- **PROBLEM**: Whenever a line below mentions the word "language", that line should be copied.

________________

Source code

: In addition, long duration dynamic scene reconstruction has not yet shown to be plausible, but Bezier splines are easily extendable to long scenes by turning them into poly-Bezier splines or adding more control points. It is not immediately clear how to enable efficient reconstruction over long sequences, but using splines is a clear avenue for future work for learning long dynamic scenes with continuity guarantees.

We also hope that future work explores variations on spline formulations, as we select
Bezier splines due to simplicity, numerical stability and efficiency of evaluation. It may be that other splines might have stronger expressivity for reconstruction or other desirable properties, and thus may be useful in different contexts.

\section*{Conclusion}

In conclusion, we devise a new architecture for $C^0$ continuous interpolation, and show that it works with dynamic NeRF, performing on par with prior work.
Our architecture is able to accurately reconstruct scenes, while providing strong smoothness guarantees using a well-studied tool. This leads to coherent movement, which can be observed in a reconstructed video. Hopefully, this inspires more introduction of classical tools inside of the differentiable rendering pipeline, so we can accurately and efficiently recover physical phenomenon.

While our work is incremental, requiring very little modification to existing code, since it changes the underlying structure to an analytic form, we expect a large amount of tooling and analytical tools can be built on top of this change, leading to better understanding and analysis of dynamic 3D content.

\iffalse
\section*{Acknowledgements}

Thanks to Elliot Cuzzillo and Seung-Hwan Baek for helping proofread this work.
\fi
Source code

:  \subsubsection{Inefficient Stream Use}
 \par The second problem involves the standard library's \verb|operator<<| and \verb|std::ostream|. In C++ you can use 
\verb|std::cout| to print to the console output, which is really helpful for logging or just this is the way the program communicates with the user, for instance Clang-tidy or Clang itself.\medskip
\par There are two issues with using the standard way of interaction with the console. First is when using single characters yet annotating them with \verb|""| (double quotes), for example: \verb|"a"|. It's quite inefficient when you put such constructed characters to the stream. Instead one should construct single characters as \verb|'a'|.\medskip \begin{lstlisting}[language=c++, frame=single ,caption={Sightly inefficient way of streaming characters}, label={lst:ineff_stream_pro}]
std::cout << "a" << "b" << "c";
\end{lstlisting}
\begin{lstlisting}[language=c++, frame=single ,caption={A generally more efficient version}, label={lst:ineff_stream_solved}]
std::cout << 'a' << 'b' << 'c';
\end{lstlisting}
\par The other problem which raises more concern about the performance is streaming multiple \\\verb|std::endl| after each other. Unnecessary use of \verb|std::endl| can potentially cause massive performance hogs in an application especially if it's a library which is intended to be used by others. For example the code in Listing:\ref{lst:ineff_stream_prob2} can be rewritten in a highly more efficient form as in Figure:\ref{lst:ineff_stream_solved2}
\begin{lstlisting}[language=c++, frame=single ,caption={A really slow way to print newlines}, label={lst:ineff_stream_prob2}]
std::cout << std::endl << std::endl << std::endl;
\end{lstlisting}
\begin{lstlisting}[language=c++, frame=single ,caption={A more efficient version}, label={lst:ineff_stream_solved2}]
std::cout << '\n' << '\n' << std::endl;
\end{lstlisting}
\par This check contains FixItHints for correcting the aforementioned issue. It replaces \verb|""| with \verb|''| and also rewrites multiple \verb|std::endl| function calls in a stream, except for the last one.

________________

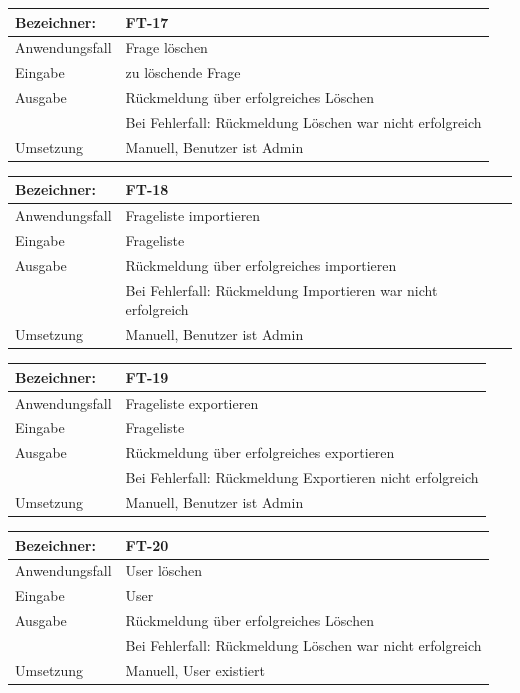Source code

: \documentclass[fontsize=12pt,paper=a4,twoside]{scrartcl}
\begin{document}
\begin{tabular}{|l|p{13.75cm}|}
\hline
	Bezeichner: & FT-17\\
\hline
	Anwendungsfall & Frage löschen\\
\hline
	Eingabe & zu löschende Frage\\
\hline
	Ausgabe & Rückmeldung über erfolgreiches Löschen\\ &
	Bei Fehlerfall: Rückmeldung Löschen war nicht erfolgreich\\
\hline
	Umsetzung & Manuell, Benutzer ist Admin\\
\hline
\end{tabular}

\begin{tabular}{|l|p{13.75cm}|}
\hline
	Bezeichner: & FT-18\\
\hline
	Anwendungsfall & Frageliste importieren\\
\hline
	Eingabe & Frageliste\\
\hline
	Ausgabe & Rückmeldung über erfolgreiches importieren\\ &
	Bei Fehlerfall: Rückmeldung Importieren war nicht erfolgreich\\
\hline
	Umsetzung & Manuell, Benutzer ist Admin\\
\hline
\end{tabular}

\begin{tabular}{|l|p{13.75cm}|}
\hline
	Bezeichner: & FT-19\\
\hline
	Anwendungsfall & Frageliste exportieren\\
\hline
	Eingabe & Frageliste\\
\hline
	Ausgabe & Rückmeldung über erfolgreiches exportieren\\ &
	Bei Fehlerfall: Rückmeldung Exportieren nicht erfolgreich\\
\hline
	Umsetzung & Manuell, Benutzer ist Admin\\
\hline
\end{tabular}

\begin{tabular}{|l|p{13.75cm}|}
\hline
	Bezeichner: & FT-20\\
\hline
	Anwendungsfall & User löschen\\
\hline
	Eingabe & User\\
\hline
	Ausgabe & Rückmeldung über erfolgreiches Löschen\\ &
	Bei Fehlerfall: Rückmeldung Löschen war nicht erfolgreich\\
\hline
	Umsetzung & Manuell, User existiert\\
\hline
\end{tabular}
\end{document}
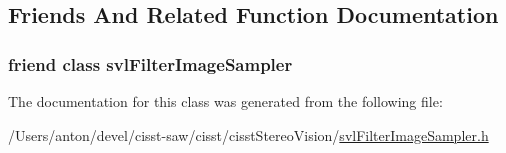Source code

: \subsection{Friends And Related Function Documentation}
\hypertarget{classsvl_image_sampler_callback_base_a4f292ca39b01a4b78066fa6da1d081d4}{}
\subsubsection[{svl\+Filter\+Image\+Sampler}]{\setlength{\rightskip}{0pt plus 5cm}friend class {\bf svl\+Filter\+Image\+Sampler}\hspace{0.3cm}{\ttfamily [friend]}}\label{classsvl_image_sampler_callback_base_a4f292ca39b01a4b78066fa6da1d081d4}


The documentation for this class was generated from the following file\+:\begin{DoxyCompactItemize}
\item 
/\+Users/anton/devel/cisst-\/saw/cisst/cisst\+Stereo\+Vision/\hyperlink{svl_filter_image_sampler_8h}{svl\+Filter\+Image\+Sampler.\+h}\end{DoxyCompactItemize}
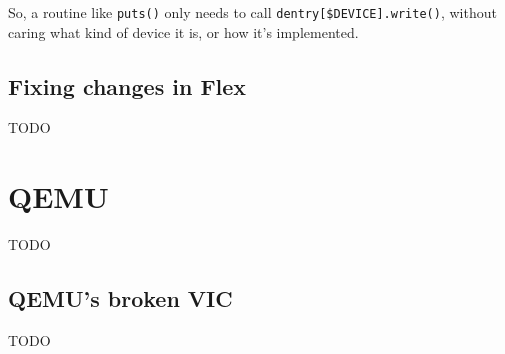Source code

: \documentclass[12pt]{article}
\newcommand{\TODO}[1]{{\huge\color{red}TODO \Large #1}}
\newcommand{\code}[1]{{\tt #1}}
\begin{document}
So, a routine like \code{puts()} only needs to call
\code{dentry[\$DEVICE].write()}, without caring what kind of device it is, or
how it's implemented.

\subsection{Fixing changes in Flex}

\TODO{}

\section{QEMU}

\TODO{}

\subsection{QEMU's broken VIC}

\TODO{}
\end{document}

________________

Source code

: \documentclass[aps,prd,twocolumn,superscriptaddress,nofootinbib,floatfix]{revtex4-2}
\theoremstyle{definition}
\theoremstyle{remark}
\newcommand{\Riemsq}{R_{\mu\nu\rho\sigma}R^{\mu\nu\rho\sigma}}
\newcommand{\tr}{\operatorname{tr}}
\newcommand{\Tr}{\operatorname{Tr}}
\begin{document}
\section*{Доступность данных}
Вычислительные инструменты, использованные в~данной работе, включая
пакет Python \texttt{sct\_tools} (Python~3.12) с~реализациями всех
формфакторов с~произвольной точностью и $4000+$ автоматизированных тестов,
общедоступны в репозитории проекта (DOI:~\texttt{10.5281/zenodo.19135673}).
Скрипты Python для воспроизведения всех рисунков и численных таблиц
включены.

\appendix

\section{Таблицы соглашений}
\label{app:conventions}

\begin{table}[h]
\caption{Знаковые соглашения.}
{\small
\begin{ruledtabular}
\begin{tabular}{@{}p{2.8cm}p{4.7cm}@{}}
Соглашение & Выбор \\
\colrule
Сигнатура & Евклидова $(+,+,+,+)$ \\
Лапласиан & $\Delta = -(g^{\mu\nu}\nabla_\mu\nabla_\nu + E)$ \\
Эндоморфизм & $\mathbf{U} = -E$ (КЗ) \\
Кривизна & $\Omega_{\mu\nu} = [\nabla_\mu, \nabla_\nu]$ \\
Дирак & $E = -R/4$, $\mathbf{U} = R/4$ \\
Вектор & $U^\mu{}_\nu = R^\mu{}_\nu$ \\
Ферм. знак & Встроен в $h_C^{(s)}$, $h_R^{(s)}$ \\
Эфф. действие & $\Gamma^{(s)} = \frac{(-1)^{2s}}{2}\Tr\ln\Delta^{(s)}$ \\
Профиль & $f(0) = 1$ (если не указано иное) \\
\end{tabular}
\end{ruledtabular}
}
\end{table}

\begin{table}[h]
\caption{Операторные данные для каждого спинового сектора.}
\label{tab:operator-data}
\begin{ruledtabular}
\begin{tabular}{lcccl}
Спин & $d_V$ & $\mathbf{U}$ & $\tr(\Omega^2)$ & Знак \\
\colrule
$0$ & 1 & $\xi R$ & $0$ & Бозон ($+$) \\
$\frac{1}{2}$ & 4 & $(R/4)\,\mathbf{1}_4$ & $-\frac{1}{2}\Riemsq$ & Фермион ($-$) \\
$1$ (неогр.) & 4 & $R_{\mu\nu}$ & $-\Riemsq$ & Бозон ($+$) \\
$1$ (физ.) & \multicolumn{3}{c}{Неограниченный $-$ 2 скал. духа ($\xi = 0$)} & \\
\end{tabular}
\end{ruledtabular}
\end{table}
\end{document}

________________

- **ANSWER TO THIS EXERCISE**:
\par There are two issues with using the standard way of interaction with the console. First is when using single characters yet annotating them with \verb|""| (double quotes), for example: \verb|"a"|. It's quite inefficient when you put such constructed characters to the stream. Instead one should construct single characters as \verb|'a'|.\medskip \begin{lstlisting}[language=c++, frame=single ,caption={Sightly inefficient way of streaming characters}, label={lst:ineff_stream_pro}]
\begin{lstlisting}[language=c++, frame=single ,caption={A generally more efficient version}, label={lst:ineff_stream_solved}]
\begin{lstlisting}[language=c++, frame=single ,caption={A really slow way to print newlines}, label={lst:ineff_stream_prob2}]
\begin{lstlisting}[language=c++, frame=single ,caption={A more efficient version}, label={lst:ineff_stream_solved2}]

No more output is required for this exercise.